--- Materials provided Enclosed Below ---

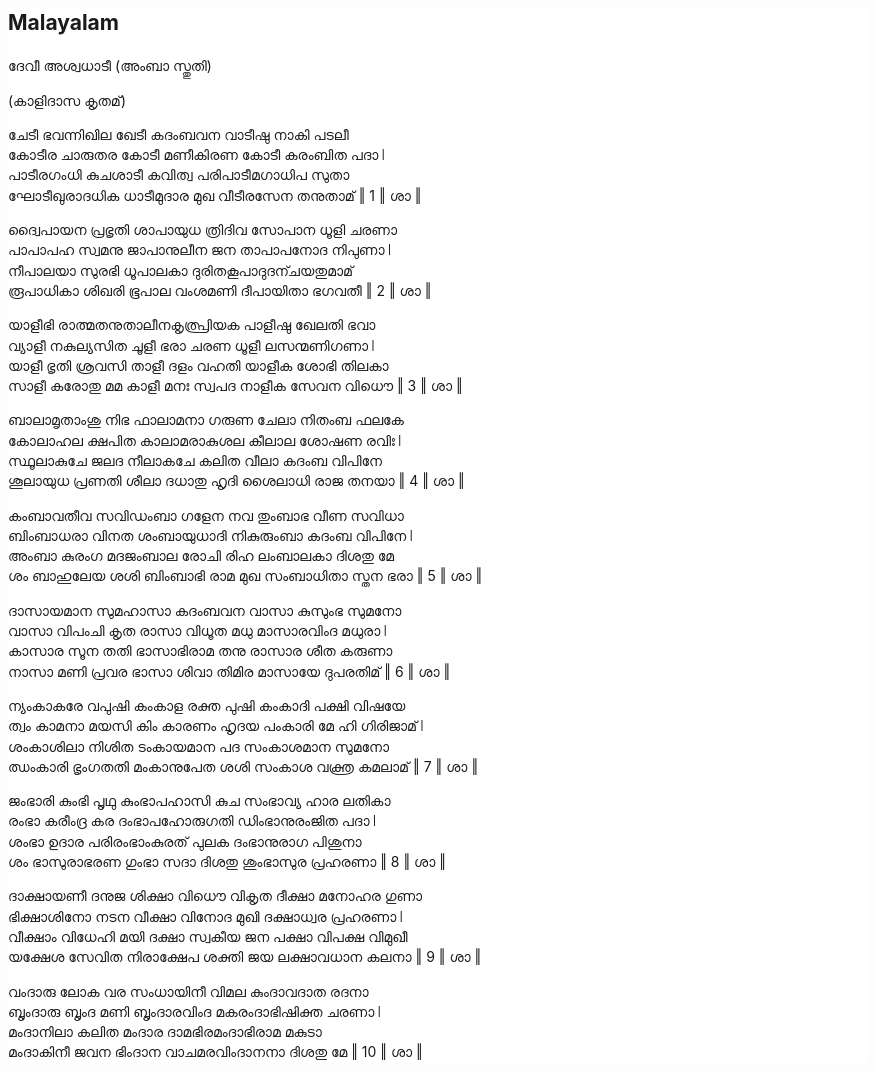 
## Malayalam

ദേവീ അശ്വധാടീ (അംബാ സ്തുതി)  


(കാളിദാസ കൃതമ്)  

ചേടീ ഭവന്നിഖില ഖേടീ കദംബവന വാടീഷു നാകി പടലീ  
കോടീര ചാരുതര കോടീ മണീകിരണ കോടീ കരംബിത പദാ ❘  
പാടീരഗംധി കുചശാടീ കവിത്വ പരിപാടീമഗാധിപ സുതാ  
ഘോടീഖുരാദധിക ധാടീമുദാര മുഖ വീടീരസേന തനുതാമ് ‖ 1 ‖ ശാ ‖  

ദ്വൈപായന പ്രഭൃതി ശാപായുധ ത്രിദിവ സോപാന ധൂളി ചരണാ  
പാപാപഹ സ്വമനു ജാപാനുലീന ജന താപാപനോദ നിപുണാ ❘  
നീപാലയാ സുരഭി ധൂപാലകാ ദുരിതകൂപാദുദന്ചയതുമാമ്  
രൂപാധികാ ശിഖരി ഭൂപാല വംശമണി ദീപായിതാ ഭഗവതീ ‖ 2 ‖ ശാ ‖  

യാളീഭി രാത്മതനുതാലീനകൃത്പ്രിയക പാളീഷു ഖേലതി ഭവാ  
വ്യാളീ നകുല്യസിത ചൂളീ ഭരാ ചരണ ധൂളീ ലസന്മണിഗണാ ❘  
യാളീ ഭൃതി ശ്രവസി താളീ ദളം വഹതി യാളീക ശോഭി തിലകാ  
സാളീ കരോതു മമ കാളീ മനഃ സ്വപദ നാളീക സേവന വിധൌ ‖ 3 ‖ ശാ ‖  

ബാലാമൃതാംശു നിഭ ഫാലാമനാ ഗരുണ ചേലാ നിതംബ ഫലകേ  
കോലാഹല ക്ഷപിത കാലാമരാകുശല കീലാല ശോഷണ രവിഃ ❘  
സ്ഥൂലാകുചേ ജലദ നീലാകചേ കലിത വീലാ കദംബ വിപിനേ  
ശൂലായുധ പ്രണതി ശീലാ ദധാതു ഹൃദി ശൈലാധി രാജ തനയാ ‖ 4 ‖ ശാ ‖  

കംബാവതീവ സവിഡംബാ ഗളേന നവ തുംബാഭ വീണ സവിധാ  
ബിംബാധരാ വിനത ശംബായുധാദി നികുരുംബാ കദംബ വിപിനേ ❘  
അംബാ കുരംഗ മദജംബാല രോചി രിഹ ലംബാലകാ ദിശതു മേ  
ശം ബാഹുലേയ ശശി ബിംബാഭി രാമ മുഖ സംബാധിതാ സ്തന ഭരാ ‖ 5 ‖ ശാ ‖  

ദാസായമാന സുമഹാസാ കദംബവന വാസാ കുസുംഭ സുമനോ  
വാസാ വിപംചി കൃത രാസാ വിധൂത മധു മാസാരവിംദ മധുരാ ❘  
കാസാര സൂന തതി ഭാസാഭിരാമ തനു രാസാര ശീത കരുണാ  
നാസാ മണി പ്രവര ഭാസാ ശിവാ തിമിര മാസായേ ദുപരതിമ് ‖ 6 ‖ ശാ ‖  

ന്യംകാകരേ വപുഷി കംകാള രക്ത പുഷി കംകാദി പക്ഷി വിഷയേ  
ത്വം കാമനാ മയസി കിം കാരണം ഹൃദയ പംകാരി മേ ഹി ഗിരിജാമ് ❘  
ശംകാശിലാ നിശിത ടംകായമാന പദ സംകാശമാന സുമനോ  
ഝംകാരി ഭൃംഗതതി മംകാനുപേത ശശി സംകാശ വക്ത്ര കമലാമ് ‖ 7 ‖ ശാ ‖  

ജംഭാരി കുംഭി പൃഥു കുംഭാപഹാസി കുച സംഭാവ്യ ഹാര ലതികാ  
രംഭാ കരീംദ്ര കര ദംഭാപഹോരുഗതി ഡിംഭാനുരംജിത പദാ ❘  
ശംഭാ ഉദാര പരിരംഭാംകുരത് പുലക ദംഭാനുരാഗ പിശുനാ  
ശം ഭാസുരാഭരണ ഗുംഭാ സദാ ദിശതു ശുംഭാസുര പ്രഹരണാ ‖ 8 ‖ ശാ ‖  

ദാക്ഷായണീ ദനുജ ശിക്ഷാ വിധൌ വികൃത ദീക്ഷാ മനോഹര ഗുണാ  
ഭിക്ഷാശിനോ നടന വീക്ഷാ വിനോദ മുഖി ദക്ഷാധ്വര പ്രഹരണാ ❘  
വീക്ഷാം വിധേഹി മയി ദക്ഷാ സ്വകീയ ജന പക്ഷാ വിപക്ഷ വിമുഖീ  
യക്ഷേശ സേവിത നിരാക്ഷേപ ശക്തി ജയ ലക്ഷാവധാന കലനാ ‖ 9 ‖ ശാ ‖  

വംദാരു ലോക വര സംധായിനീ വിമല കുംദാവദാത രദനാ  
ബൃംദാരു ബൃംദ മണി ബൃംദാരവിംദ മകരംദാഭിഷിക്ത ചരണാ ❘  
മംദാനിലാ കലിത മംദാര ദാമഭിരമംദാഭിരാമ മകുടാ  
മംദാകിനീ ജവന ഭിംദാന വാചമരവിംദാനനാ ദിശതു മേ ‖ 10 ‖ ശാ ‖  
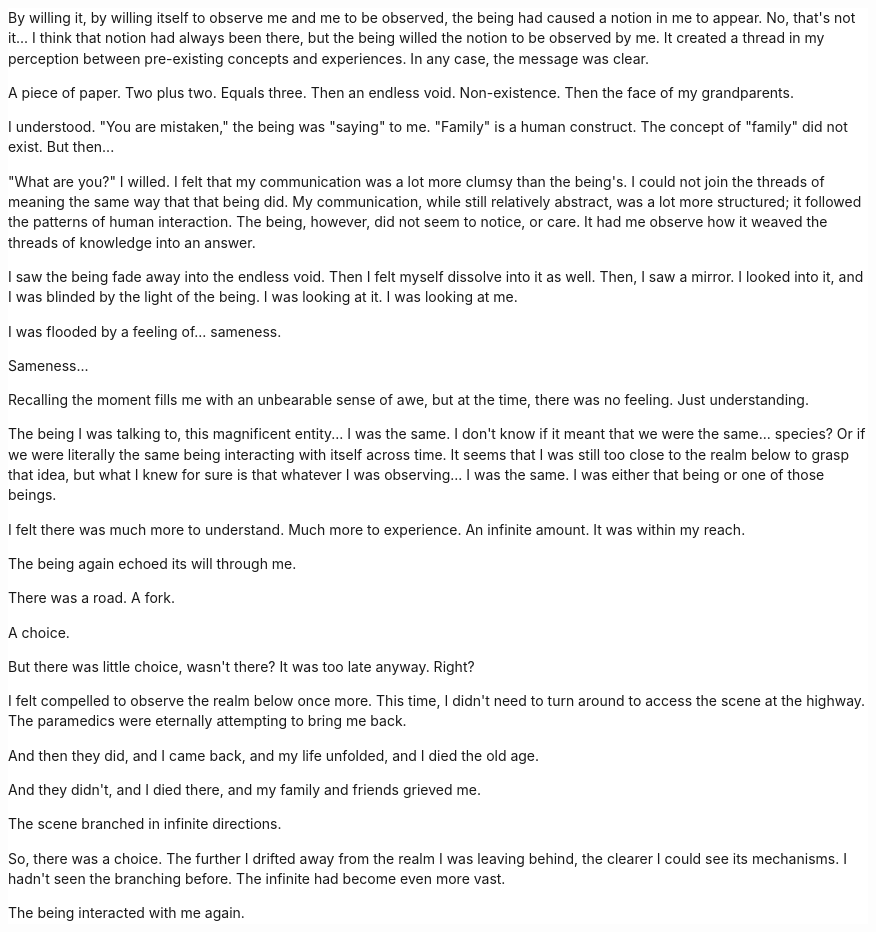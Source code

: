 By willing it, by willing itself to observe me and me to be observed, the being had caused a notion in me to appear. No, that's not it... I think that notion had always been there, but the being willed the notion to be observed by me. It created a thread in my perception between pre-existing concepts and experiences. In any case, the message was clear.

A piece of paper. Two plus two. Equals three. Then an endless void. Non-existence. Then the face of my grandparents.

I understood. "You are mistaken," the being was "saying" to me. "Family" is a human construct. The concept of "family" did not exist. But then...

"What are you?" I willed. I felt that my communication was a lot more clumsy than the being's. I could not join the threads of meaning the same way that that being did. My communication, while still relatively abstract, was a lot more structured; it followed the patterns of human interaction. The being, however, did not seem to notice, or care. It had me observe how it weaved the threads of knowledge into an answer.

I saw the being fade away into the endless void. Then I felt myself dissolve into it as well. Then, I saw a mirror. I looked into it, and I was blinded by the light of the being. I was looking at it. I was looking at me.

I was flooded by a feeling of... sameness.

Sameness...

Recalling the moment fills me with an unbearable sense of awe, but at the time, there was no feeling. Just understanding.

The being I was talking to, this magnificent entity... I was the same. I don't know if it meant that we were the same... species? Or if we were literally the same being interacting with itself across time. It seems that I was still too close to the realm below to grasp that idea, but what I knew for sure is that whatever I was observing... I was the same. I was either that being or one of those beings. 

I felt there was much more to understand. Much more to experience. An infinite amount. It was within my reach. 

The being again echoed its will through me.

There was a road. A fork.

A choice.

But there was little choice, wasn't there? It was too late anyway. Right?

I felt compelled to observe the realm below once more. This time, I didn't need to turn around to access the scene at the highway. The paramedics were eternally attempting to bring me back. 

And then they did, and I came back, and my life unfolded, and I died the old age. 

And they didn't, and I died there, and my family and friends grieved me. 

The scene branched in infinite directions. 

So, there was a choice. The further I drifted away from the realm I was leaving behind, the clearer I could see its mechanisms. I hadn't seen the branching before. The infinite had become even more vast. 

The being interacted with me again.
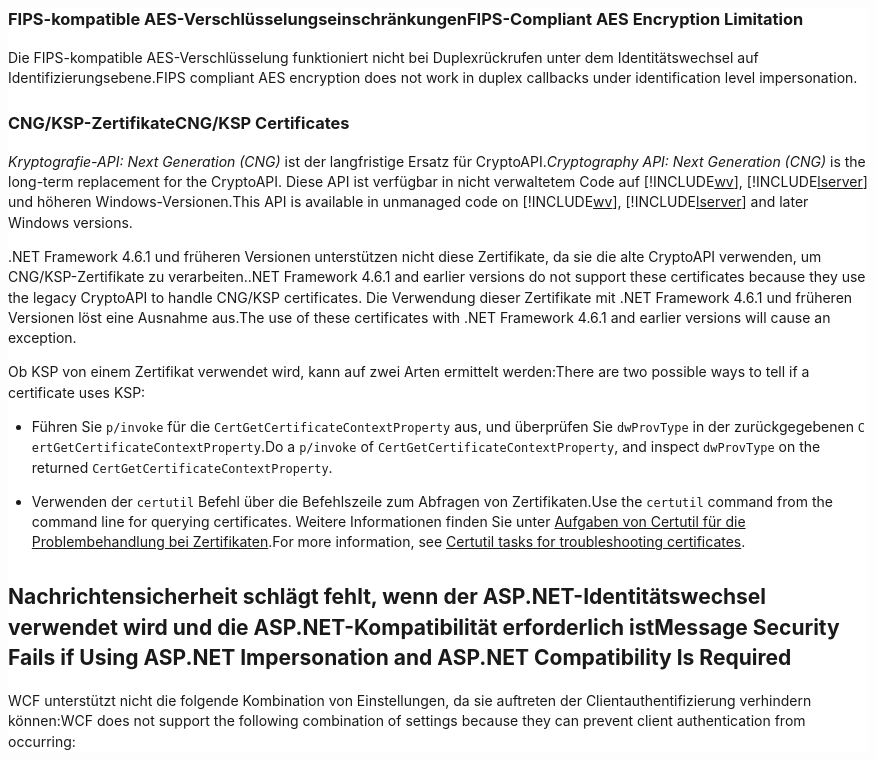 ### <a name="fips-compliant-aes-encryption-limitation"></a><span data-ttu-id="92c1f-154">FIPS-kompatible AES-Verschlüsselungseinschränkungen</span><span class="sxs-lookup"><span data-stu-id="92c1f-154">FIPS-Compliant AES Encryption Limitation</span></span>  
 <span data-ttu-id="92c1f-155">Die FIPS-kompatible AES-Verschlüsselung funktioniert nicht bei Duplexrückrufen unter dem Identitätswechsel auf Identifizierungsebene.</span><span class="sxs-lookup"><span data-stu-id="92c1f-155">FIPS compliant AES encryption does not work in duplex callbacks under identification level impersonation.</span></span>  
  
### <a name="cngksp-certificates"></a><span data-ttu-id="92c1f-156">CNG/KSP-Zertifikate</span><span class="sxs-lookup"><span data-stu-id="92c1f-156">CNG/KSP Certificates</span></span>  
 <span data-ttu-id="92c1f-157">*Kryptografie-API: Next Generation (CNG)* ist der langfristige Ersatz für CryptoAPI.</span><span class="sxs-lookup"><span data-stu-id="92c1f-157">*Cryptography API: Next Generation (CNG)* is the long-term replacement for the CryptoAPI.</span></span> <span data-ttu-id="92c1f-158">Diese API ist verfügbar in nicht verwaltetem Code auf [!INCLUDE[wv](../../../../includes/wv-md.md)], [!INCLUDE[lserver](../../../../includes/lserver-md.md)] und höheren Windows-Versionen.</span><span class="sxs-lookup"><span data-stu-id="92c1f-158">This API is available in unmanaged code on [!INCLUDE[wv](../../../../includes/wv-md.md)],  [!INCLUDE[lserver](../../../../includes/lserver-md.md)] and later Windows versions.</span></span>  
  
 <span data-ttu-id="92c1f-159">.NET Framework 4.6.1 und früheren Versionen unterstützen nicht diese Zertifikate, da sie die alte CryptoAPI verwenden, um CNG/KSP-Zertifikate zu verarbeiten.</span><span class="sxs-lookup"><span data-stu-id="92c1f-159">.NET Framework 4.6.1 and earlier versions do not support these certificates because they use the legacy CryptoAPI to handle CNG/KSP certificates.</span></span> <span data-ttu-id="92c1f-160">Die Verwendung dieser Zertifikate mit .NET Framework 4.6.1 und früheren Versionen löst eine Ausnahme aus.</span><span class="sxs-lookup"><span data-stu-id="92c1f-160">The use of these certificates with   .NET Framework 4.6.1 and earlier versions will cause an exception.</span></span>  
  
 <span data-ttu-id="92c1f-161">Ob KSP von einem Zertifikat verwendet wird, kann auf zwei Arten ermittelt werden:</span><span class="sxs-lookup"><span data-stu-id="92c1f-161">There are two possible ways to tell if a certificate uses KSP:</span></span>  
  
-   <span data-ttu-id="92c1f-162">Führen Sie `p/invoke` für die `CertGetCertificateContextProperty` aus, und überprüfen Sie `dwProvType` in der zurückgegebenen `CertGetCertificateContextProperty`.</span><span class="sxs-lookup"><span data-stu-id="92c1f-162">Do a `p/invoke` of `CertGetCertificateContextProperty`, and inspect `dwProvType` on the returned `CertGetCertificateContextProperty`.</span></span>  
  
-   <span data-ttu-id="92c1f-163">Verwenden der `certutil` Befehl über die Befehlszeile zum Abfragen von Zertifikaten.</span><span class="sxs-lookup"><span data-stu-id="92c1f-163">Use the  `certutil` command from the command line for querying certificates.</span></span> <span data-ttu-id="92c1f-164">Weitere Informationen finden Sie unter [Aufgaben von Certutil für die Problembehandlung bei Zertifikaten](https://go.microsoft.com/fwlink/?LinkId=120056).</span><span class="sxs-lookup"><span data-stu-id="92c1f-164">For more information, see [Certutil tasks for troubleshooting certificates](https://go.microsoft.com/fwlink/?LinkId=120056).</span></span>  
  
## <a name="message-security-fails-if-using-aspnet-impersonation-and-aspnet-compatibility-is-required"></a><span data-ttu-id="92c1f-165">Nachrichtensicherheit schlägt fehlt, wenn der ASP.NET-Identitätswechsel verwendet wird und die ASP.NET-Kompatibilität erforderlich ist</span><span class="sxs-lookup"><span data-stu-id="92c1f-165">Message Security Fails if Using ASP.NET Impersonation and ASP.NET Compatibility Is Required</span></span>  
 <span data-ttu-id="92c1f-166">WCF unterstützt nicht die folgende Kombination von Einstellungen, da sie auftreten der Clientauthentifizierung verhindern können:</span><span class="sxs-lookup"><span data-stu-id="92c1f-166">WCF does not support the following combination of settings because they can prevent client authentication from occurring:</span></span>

--- End of Enclosed Materials provided ---

■ Task prompt ■
Retype the portion of the data above that starts on the line with "യാളീ ഭൃതി ശ്രവസി" and finishes on the line with "ശൂലായുധ പ്രണതി ശീലാ", including both of those lines.

■ Solution below ■
യാളീ ഭൃതി ശ്രവസി താളീ ദളം വഹതി യാളീക ശോഭി തിലകാ  
സാളീ കരോതു മമ കാളീ മനഃ സ്വപദ നാളീക സേവന വിധൌ ‖ 3 ‖ ശാ ‖  

ബാലാമൃതാംശു നിഭ ഫാലാമനാ ഗരുണ ചേലാ നിതംബ ഫലകേ  
കോലാഹല ക്ഷപിത കാലാമരാകുശല കീലാല ശോഷണ രവിഃ ❘  
സ്ഥൂലാകുചേ ജലദ നീലാകചേ കലിത വീലാ കദംബ വിപിനേ  
ശൂലായുധ പ്രണതി ശീലാ ദധാതു ഹൃദി ശൈലാധി രാജ തനയാ ‖ 4 ‖ ശാ ‖  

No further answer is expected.